Tropikalną nocą klimatolodzy nazywają taką, podczas której temperatura minimalna utrzymuje się powyżej 20 st. C - wyjaśnia IMGW. Nocom tropikalnym badacze poświęcili obszerny wpis na swoim Facebooku. Noc z temperaturą minimalną 18,1-20 st. C to noc "bardzo ciepła". Noc określana mianem "ciepłej" ma temperaturę minimalną w granicach 15-18 st. C.
Eksperci od pogody z IMGW opisują, że w Polsce noce, podczas których temperatura powietrza na danej stacji synoptycznej nie spadała poniżej 20 st. C do tej pory "występowały bardzo rzadko". W Warszawie w latach 1951-2010 było ich zaledwie 17, z czego 6 samym upalnym roku 2010 r. "Przeciętnie w 60-leciu ich udział wynosił zaledwie 0.3 proc. przypadków w ciepłym okresie roku (IV-X)" - pisze IMGW.
Czy to się zmieniło? Na to pytanie na razie badacze nie odpowiadają, przedstawiają za to dane z ostatnich nocy.

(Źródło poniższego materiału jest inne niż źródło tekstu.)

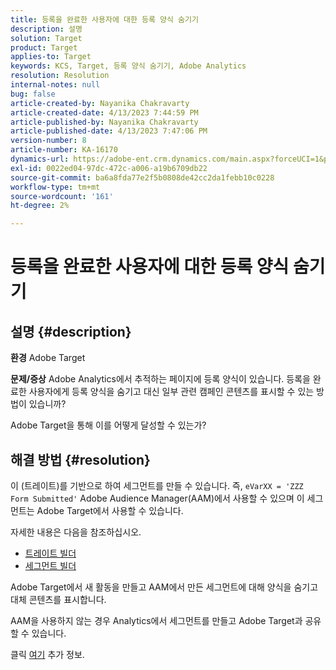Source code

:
 ```yaml
---
title: 등록을 완료한 사용자에 대한 등록 양식 숨기기
description: 설명
solution: Target
product: Target
applies-to: Target
keywords: KCS, Target, 등록 양식 숨기기, Adobe Analytics
resolution: Resolution
internal-notes: null
bug: false
article-created-by: Nayanika Chakravarty
article-created-date: 4/13/2023 7:44:59 PM
article-published-by: Nayanika Chakravarty
article-published-date: 4/13/2023 7:47:06 PM
version-number: 8
article-number: KA-16170
dynamics-url: https://adobe-ent.crm.dynamics.com/main.aspx?forceUCI=1&pagetype=entityrecord&etn=knowledgearticle&id=40db9ca7-33da-ed11-a7c7-6045bd0067ea
exl-id: 0022ed04-97dc-472c-a006-a19b6709db22
source-git-commit: ba6a8fda77e2f5b0808de42cc2da1febb10c0228
workflow-type: tm+mt
source-wordcount: '161'
ht-degree: 2%

---
```


# 등록을 완료한 사용자에 대한 등록 양식 숨기기

## 설명 {#description}

<b>환경</b>
Adobe Target

<b>문제/증상</b>
Adobe Analytics에서 추적하는 페이지에 등록 양식이 있습니다. 등록을 완료한 사용자에게 등록 양식을 숨기고 대신 일부 관련 캠페인 콘텐츠를 표시할 수 있는 방법이 있습니까?

Adobe Target을 통해 이를 어떻게 달성할 수 있는가?


## 해결 방법 {#resolution}


이 (트레이트)를 기반으로 하여 세그먼트를 만들 수 있습니다. 즉, `eVarXX = 'ZZZ Form Submitted'` Adobe Audience Manager(AAM)에서 사용할 수 있으며 이 세그먼트는 Adobe Target에서 사용할 수 있습니다.

자세한 내용은 다음을 참조하십시오.

- [트레이트 빌더](https://experienceleague.adobe.com/docs/audience-manager/user-guide/features/traits/trait-builder/about-trait-builder.html?lang=en)
- [세그먼트 빌더](https://experienceleague.adobe.com/docs/audience-manager/user-guide/features/segments/segment-builder.html?lang=en)


Adobe Target에서 새 활동을 만들고 AAM에서 만든 세그먼트에 대해 양식을 숨기고 대체 콘텐츠를 표시합니다.

AAM을 사용하지 않는 경우 Analytics에서 세그먼트를 만들고 Adobe Target과 공유할 수 있습니다.

클릭 [여기](https://experienceleague.adobe.com/docs/analytics/components/segmentation/segmentation-workflow/seg-publish.html?lang=en) 추가 정보.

Jak widzimy w tabelce poniżej, noce tropikalne zaobserwowano z 28 na 29 lipca w 7 stacjach badawczych, zaś z 31.07 na 1.08 już w kilkunastu.

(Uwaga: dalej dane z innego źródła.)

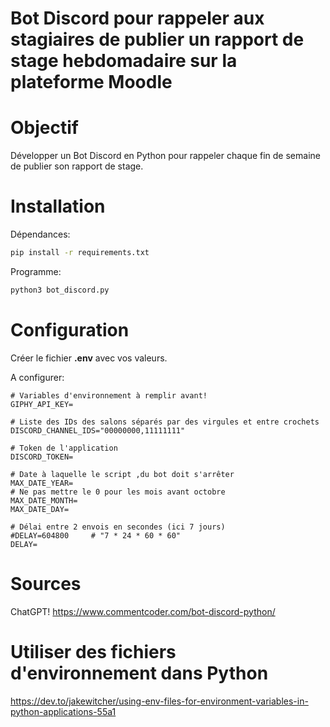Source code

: # Bot Discord pour rappeler aux stagiaires de publier un rapport de stage hebdomadaire sur la plateforme Moodle

# Objectif

Développer un Bot Discord en Python pour rappeler chaque fin de semaine de publier son rapport de stage.

# Installation

Dépendances:

```bash
pip install -r requirements.txt
```

Programme:
```bash
python3 bot_discord.py
```

# Configuration

Créer le fichier **.env** avec vos valeurs.

A configurer:
```dotenv
# Variables d'environnement à remplir avant!
GIPHY_API_KEY=

# Liste des IDs des salons séparés par des virgules et entre crochets
DISCORD_CHANNEL_IDS="00000000,11111111"

# Token de l'application
DISCORD_TOKEN=

# Date à laquelle le script ,du bot doit s'arrêter
MAX_DATE_YEAR=
# Ne pas mettre le 0 pour les mois avant octobre
MAX_DATE_MONTH=
MAX_DATE_DAY=

# Délai entre 2 envois en secondes (ici 7 jours)
#DELAY=604800     # "7 * 24 * 60 * 60"
DELAY=
```

# Sources

ChatGPT!
https://www.commentcoder.com/bot-discord-python/


# Utiliser des fichiers d'environnement dans Python

https://dev.to/jakewitcher/using-env-files-for-environment-variables-in-python-applications-55a1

"Ta noc okazała się "najbardziej tropikalna" pod względem wysokich minimalnych wartości i liczby stacji na której odnotowano Tmin>20 stopni C, ale nadchodząca noc ma szansę jeszcze 'podbić' ten wynik" - zapowiadało IMGW. Eksperci prognozowali, że tropikalne noce wystąpią w ponad 20 stacjach badawczych.

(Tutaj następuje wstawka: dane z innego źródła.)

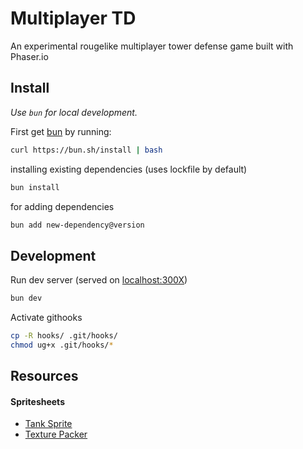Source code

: # Multiplayer TD

An experimental rougelike multiplayer tower defense game built with Phaser.io

## Install

*Use `bun` for local development.*

First get [bun](https://bun.sh/) by running:

```bash
curl https://bun.sh/install | bash
```

installing existing dependencies (uses lockfile by default)
```bash
bun install
```

for adding dependencies
```bash
bun add new-dependency@version
```

## Development

Run dev server (served on [localhost:300X](http://localhost:3000))

```bash
bun dev
```

Activate githooks
```bash
cp -R hooks/ .git/hooks/
chmod ug+x .git/hooks/*
```

## Resources

#### Spritesheets

- [Tank Sprite](https://imgur.com/gallery/mewD6ts)
- [Texture Packer](https://free-tex-packer.com/app/)

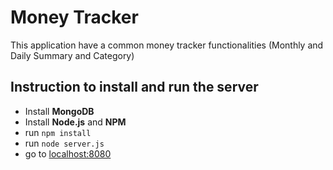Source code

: # Money Tracker
This application have a common money tracker functionalities (Monthly and Daily Summary and Category)

## Instruction to install and run the server
* Install **MongoDB**
* Install **Node.js** and **NPM**
* run ```npm install```
* run ```node server.js```
* go to [localhost:8080](http://localhost:8080)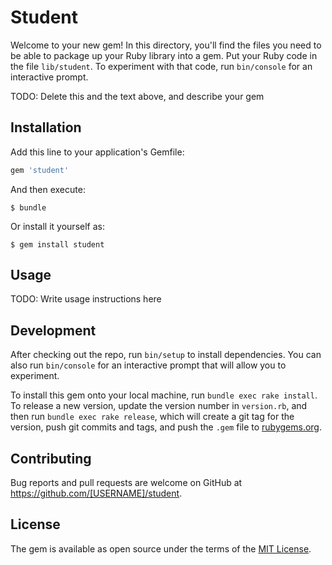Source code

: # Student

Welcome to your new gem! In this directory, you'll find the files you need to be able to package up your Ruby library into a gem. Put your Ruby code in the file `lib/student`. To experiment with that code, run `bin/console` for an interactive prompt.

TODO: Delete this and the text above, and describe your gem

## Installation

Add this line to your application's Gemfile:

```ruby
gem 'student'
```

And then execute:

    $ bundle

Or install it yourself as:

    $ gem install student

## Usage

TODO: Write usage instructions here

## Development

After checking out the repo, run `bin/setup` to install dependencies. You can also run `bin/console` for an interactive prompt that will allow you to experiment.

To install this gem onto your local machine, run `bundle exec rake install`. To release a new version, update the version number in `version.rb`, and then run `bundle exec rake release`, which will create a git tag for the version, push git commits and tags, and push the `.gem` file to [rubygems.org](https://rubygems.org).

## Contributing

Bug reports and pull requests are welcome on GitHub at https://github.com/[USERNAME]/student.

## License

The gem is available as open source under the terms of the [MIT License](https://opensource.org/licenses/MIT).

W czwartek pogoda nadal będzie upalna. Temperatury powyżej 30 st. C prognozowane są dla prawie całego kraju (oprócz północno-wschodnich i południowo-wschodnich krańców Polski). Obowiązują ostrzeżenia przed upałem. Trzeba pić dużo wody! Według prognoz upał zacznie odpuszczać w piątek.